I See Dead People
Thursday, May 6th, 2010 by Mark | Posted in Unconventional Thinking | Comments
So today I walked into a post office for the first time in many years.
But hold on: it wasn’t as if I just walked into a specific type of government building. It was more like walking head long into an episode of The Twilight Zone.
On the surface, everything looked like life on earth but as I stood there, waiting on line to pick up a certified letter, I had the distinct feeling that I had been transported into another dimension, an eerie reality, that is light years away from the life I know in the real world.
That life, mine, has everything to do with invention, creativity, entrepreneurship, drive, human achievement, results, reinvention. That is what I know. That is what drives America. That is at the core of our national culture. It is why people the world over come here….to be Americans. To start companies. Small ventures. And work with enormous zeal to drive their success.
But in the post office, well, the hands of the clocks are frozen in place. It is always a few seconds to five. A moment from closing. A holding pattern that is a bridge to the next day off.

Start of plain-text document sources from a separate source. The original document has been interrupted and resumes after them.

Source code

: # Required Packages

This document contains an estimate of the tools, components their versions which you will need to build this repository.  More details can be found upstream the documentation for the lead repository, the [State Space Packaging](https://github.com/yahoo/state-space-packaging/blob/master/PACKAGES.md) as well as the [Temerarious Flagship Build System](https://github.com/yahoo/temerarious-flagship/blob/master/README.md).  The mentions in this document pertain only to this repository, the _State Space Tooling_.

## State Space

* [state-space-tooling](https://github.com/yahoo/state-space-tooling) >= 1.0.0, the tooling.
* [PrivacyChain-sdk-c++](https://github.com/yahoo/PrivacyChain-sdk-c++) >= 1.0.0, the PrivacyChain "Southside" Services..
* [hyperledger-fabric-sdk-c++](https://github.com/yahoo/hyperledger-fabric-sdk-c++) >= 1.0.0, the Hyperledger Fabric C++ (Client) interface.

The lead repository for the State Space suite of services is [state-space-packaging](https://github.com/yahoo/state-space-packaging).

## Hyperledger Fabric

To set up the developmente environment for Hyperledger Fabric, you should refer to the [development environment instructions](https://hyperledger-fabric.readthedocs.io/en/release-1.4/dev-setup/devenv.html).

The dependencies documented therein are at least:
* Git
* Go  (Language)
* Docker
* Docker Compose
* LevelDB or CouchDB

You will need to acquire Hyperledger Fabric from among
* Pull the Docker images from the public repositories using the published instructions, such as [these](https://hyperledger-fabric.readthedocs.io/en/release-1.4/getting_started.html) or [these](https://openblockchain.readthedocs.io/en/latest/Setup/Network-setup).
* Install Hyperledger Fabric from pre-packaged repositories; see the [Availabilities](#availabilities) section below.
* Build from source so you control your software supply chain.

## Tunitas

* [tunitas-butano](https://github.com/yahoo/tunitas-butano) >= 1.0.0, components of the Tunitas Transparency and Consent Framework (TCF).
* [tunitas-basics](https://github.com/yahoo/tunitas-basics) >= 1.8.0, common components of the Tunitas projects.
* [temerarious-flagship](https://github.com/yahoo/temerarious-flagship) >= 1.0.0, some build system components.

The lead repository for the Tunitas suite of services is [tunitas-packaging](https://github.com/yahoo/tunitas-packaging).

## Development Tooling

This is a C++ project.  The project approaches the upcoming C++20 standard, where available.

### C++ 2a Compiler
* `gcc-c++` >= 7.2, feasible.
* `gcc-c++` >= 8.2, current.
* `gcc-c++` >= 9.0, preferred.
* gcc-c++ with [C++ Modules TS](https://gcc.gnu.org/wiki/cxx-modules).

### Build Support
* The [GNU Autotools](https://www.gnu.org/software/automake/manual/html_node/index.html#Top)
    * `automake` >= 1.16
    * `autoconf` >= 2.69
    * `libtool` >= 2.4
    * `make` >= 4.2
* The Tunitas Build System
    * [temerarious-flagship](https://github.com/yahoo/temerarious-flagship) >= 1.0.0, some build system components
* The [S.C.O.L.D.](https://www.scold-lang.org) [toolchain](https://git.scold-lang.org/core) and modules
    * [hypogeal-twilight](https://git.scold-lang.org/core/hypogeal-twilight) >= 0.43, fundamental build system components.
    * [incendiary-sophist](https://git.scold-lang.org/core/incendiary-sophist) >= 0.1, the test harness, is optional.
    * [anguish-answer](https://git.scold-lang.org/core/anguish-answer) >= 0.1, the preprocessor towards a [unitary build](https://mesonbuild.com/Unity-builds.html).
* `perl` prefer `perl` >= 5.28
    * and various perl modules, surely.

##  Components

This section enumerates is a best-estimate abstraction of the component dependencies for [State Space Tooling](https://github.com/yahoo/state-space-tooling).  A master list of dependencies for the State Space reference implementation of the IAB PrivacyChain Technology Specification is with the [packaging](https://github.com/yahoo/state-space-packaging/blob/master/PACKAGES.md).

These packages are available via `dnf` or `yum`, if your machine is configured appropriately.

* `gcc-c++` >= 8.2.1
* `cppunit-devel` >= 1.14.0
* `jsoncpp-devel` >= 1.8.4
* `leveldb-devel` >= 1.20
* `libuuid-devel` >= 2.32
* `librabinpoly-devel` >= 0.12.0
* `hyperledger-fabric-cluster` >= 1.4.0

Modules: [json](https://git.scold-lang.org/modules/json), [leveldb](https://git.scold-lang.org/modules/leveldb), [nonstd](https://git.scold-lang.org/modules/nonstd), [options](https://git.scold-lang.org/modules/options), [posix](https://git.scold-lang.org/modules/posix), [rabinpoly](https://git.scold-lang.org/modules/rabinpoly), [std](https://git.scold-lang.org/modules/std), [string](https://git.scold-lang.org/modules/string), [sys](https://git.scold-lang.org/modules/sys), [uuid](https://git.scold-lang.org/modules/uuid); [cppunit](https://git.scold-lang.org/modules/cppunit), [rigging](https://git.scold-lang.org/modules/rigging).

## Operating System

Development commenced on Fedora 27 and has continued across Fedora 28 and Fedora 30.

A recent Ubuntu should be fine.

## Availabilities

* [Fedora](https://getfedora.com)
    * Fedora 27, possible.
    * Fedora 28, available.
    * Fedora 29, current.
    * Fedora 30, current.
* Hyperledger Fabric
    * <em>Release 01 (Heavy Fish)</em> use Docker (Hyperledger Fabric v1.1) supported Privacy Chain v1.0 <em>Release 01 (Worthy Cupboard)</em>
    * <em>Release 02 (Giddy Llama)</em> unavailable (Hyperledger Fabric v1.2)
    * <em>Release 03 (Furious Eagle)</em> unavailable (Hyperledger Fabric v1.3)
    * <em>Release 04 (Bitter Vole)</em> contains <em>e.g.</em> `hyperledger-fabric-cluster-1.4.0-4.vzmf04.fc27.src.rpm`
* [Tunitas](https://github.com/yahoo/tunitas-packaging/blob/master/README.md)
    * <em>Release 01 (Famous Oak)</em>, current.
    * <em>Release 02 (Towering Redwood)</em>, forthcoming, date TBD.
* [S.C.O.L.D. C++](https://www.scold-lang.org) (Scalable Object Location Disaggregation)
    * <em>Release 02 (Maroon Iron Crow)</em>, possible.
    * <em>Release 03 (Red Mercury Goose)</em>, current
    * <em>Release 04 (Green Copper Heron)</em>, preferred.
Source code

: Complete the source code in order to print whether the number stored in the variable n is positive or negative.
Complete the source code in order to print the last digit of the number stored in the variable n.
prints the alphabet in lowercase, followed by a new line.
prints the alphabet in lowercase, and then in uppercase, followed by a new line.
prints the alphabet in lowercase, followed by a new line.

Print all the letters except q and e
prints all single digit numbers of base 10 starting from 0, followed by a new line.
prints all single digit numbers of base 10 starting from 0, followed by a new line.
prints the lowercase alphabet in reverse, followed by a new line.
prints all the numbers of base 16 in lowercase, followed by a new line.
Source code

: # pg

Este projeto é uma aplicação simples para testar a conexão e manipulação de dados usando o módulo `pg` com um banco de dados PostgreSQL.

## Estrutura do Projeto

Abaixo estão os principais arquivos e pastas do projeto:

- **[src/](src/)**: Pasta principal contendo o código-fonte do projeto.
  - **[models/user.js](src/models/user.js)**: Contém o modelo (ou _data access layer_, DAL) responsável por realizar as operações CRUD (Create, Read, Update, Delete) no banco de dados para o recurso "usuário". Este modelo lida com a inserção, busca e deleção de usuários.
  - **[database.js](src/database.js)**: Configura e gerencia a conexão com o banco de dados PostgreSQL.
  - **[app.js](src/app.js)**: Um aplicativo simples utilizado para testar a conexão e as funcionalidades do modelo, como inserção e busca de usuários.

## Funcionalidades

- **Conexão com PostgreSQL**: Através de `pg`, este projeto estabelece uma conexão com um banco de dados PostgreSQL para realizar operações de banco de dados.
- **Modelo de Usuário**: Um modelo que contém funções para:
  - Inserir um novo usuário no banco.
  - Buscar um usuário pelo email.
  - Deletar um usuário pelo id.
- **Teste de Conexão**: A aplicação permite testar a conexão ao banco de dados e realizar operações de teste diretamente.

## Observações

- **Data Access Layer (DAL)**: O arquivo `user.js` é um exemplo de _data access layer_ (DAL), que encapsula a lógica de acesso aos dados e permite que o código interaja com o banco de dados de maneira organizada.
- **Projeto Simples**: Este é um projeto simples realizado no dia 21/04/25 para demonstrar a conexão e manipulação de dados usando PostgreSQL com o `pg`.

Sometimes, when I drive around with my golden retriever stretched out in the back seat, I notice that he is happy to stare at the door in front of him. For hours. That there is a world of activity, of people and cars and clouds through the window just above his sight line, seems of no interest to him.
Staring at the door is just fine.
That’s how I felt in the post office. The person who served me was pleasant but did she really know I was there? Did she really care what she was doing? Did she want to improve her performance?
I think not. In the twilight zone, the rules of the real world don’t apply.
Interestingly, the post office is a brick and mortar facility but it is also a metaphor. As a people, a nation, a world, I wonder if most live in the “post office,” staring at the wall, marking time, going through the motions as opposed to sucking the hell out of all the potential life has to offer.
I’m not sure of the answer to any of this but I do know that the two breeds who inhabit this nation, this planet, are as different as night and day. We like to say we are all the same, some smarter or more driven than others, but that’s a politically correct way to express a deeper, stranger truth.
Let me put it this way: I don’t plan on visiting the post office ever again.
You know why.
Just go back to the title of this Blog.
Mark Stevens
CEO
Image courtesy: 1.
Email This Post


May 7th, 2010 at 3:20 pm
Dude,
Love the commentary. I think you may have just set me free.
May 19th, 2010 at 5:01 pm
You don’t make any suggestions for organizational changes and you say that you’re not sure of the answers to any of this. One thing we all know. Change will be forced on the USPS, because it is bleeding badly and is deep in a financial hole.
Some of the clerks give pretty awful service, where any drive they ever had to be of help has vaporized. There doesn’t seem to be a link between their job performance in producing customer satisfaction and their compensation. Which is one reason for the dilemma.
Unfortunately, we will have to pay a lot more for snail mail before we stop seeing dead people at the post office. The workers will still differ from entrepreneurs. But what’s surprising about that?